(Stored data entries)
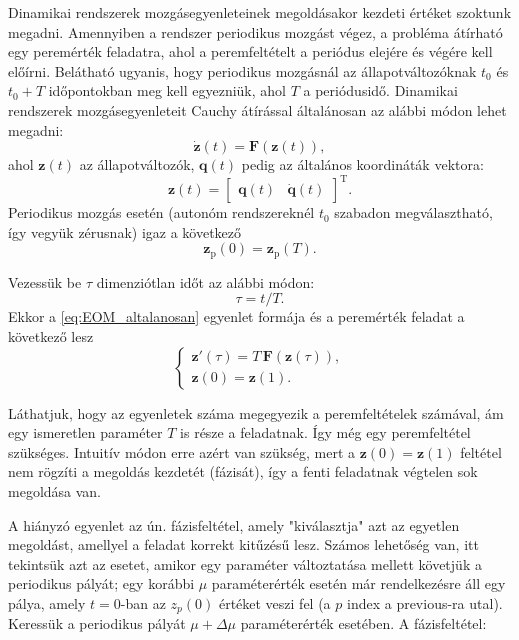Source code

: Dinamikai rendszerek mozgásegyenleteinek megoldásakor kezdeti értéket szoktunk megadni.
Amennyiben a rendszer periodikus mozgást végez, a probléma átírható egy peremérték feladatra, ahol a peremfeltételt a periódus elejére és végére kell előírni.
Belátható ugyanis, hogy periodikus mozgásnál az állapotváltozóknak $t_0$ és $t_0 + T$ időpontokban meg kell egyezniük, ahol $T$ a periódusidő.
Dinamikai rendszerek mozgásegyenleteit Cauchy átírással általánosan az alábbi módon lehet megadni:
\begin{equation}
\dot{\mathbf{z}}(t) = \mathbf{F}(\mathbf{z}(t)),
\label{eq:EOM_altalanosan}
\end{equation}
ahol $\mathbf{z}(t)$ az állapotváltozók, $\mathbf{q}(t)$ pedig az általános koordináták vektora:
\begin{equation}
\mathbf{z}(t) = \begin{bmatrix}
\mathbf{q}(t) & \dot{\mathbf{q}}(t)
\end{bmatrix}^\mathrm{T}.
\end{equation}
Periodikus mozgás esetén (autonóm rendszereknél $t_0$ szabadon megválasztható, így vegyük zérusnak) igaz a következő
\begin{equation}
\mathbf{z}_\mathrm{p}(0) = \mathbf{z}_\mathrm{p}(T) .
\end{equation}

Vezessük be $\tau$ dimenziótlan időt az alábbi módon:
\begin{equation}
\tau =  t/T.
\end{equation}
Ekkor a \eqref{eq:EOM_altalanosan} egyenlet formája és a peremérték feladat a következő lesz
\begin{equation}
\begin{cases}
\mathbf{z}'(\tau) = T\,\mathbf{F}(\mathbf{z}(\tau)), \\
\mathbf{z}(0) = \mathbf{z}(1).
\end{cases}
\label{eq:EOM_dimtalan}
\end{equation}

Láthatjuk, hogy az egyenletek száma megegyezik a peremfeltételek számával, ám egy ismeretlen paraméter $T$ is része a feladatnak. Így még egy peremfeltétel szükséges. Intuitív módon erre azért van szükség, mert a $\mathbf{z}(0) = \mathbf{z}(1)$ feltétel nem rögzíti a megoldás kezdetét (fázisát), így a fenti feladatnak végtelen sok megoldása van.

A hiányzó egyenlet az ún. fázisfeltétel, amely "kiválasztja" azt az egyetlen megoldást, amellyel a feladat korrekt kitűzésű lesz. Számos lehetőség van, itt tekintsük azt az esetet, amikor egy paraméter változtatása mellett követjük a periodikus pályát; egy korábbi $\mu$ paraméterérték esetén már rendelkezésre áll egy pálya, amely $t=0$-ban az $z_p(0)$ értéket veszi fel (a $p$ index a previous-ra utal). Keressük a periodikus pályát $\mu+ \Delta \mu$ paraméterérték esetében. A fázisfeltétel:

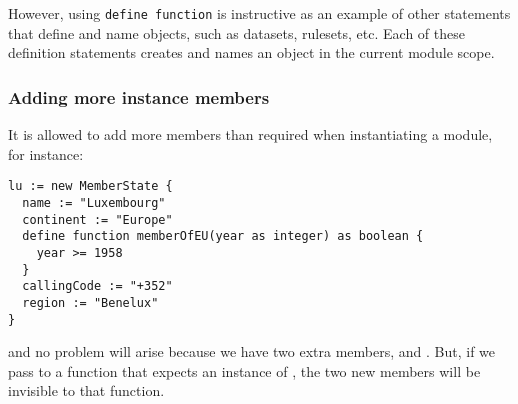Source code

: \documentclass[droidmono,libertine,twoside,user,unofficial]{ecarticle}
\begin{document}
However, using \texttt{define function} is instructive as an example
of other statements that define and name objects, such as datasets,
rulesets, etc.  Each of these definition statements creates and names
an object in the current module scope.





\subsubsection*{Adding more instance members}

It is allowed to add more members than required when instantiating a
module, for instance:
\begin{lstlisting}
lu := new MemberState {
  name := "Luxembourg"
  continent := "Europe"
  define function memberOfEU(year as integer) as boolean {
    year >= 1958
  }
  callingCode := "+352"
  region := "Benelux"
}
\end{lstlisting}
and no problem will arise because we have two extra members,
 and .  But, if we pass  to
a function that expects an instance of , the two
new members will be invisible to that function.
\end{document}
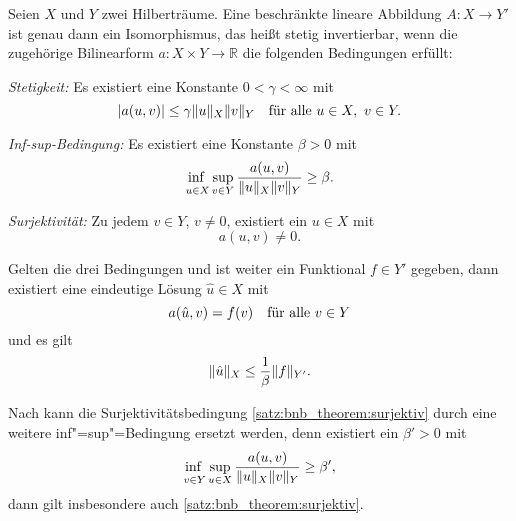 \documentclass[../main.tex]{subfiles}
\begin{document}
\begin{Satz}
\label{satz:bnb_theorem}
    Seien $X$ und $Y$ zwei Hilberträume.
    Eine beschränkte lineare Abbildung $A \colon X \to Y'$ ist genau dann ein Isomorphismus, das heißt stetig invertierbar, wenn die zugehörige Bilinearform $a \colon X \times Y \to \mathbb{R}$ die folgenden Bedingungen erfüllt:
    \begin{thmenumerate}
        \item \label{satz:bnb_theorem:stetig}
        \emph{Stetigkeit:}
        Es existiert eine Konstante $0 < \gamma < \infty$ mit
        \begin{equation}
            \abs{a(u, v)} \leq \gamma \norm{u}_{X} \norm{v}_{Y} \quad \fa u \in X,~v\in Y.
        \end{equation}
        \item \label{satz:bnb_theorem:inf_sup_bedingung}
        \emph{Inf-sup-Bedingung:}
        Es existiert eine Konstante $\beta > 0$ mit
        \begin{equation}
            \infsup{u \in X}{v \in Y} \frac{a(u, v)}{\norm{u}_{X} \norm{v}_{Y}} \geq \beta.
        \end{equation}
        \item \label{satz:bnb_theorem:surjektiv}
        \emph{Surjektivität:}
        Zu jedem $v \in Y$, $v \neq 0$, existiert ein $u \in X$ mit
        \begin{equation}
            a(u, v) \neq 0.
        \end{equation}
    \end{thmenumerate}
    Gelten die drei Bedingungen und ist weiter ein Funktional $f \in Y'$ gegeben, dann existiert eine eindeutige Lösung $\hat u \in X$ mit
    \begin{equation}
        a(\hat u, v) = f(v) \quad \fa v \in Y
    \end{equation}
    und es gilt
    \begin{equation}
        \norm{\hat u}_{X} \leq \frac{1}{\beta} \norm{f}_{Y'}.
    \end{equation}
\end{Satz}

\begin{Bemerkung}
\label{bemerkung:bnb_theorem_inf_sup_statt_surjektiv}
    Nach \cite[Remarks, S. 117]{Aziz:1972wf} kann die Surjektivitätsbedingung \cref{satz:bnb_theorem:surjektiv} durch eine weitere inf"=sup"=Bedingung ersetzt werden, denn existiert ein $\beta' > 0$ mit
    \begin{equation}
        \infsup{v \in Y}{u \in X} \frac{a(u, v)}{\norm{u}_{X} \norm{v}_{Y}} \geq \beta',
    \end{equation}
    dann gilt insbesondere auch \cref{satz:bnb_theorem:surjektiv}.
\end{Bemerkung}
\end{document}
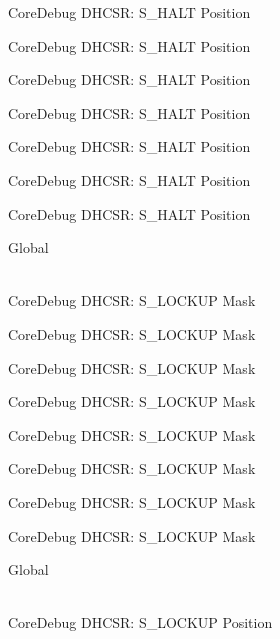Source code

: \begin{DoxyRefList}
\label{deprecated__deprecated000117}%
%
Core\+Debug DHCSR\+: S\+\_\+\+HALT Position 

\label{deprecated__deprecated000171}%
%
Core\+Debug DHCSR\+: S\+\_\+\+HALT Position 

\label{deprecated__deprecated000256}%
%
Core\+Debug DHCSR\+: S\+\_\+\+HALT Position 

\label{deprecated__deprecated000313}%
%
Core\+Debug DHCSR\+: S\+\_\+\+HALT Position 

\label{deprecated__deprecated000389}%
%
Core\+Debug DHCSR\+: S\+\_\+\+HALT Position 

\label{deprecated__deprecated000476}%
%
Core\+Debug DHCSR\+: S\+\_\+\+HALT Position 

\label{deprecated__deprecated000578}%
%
Core\+Debug DHCSR\+: S\+\_\+\+HALT Position  
\item[{\parbox[t]{\linewidth}{Global \doxylink{group___c_m_s_i_s___core_debug_ga7b67e4506d7f464ef5dafd6219739756}{Core\+Debug\+\_\+\+DHCSR\+\_\+\+S\+\_\+\+LOCKUP\+\_\+\+Msk} }}]\hfill \\
\label{deprecated__deprecated000022}%
%
Core\+Debug DHCSR\+: S\+\_\+\+LOCKUP Mask 

\label{deprecated__deprecated000114}%
%
Core\+Debug DHCSR\+: S\+\_\+\+LOCKUP Mask 

\label{deprecated__deprecated000168}%
%
Core\+Debug DHCSR\+: S\+\_\+\+LOCKUP Mask 

\label{deprecated__deprecated000253}%
%
Core\+Debug DHCSR\+: S\+\_\+\+LOCKUP Mask 

\label{deprecated__deprecated000310}%
%
Core\+Debug DHCSR\+: S\+\_\+\+LOCKUP Mask 

\label{deprecated__deprecated000386}%
%
Core\+Debug DHCSR\+: S\+\_\+\+LOCKUP Mask 

\label{deprecated__deprecated000473}%
%
Core\+Debug DHCSR\+: S\+\_\+\+LOCKUP Mask 

\label{deprecated__deprecated000575}%
%
Core\+Debug DHCSR\+: S\+\_\+\+LOCKUP Mask  
\item[{\parbox[t]{\linewidth}{Global \doxylink{group___c_m_s_i_s___core_debug_ga2900dd56a988a4ed27ad664d5642807e}{Core\+Debug\+\_\+\+DHCSR\+\_\+\+S\+\_\+\+LOCKUP\+\_\+\+Pos} }}]\hfill \\
\label{deprecated__deprecated000021}%
%
Core\+Debug DHCSR\+: S\+\_\+\+LOCKUP Position 


\end{DoxyRefList}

▸ **What needs to be done**
Reproduce each line from the records that contains the word "quad".

▸ **Answer section**
            \abs{a(u, v)} \leq \gamma \norm{u}_{X} \norm{v}_{Y} \quad \fa u \in X,~v\in Y.
        a(\hat u, v) = f(v) \quad \fa v \in Y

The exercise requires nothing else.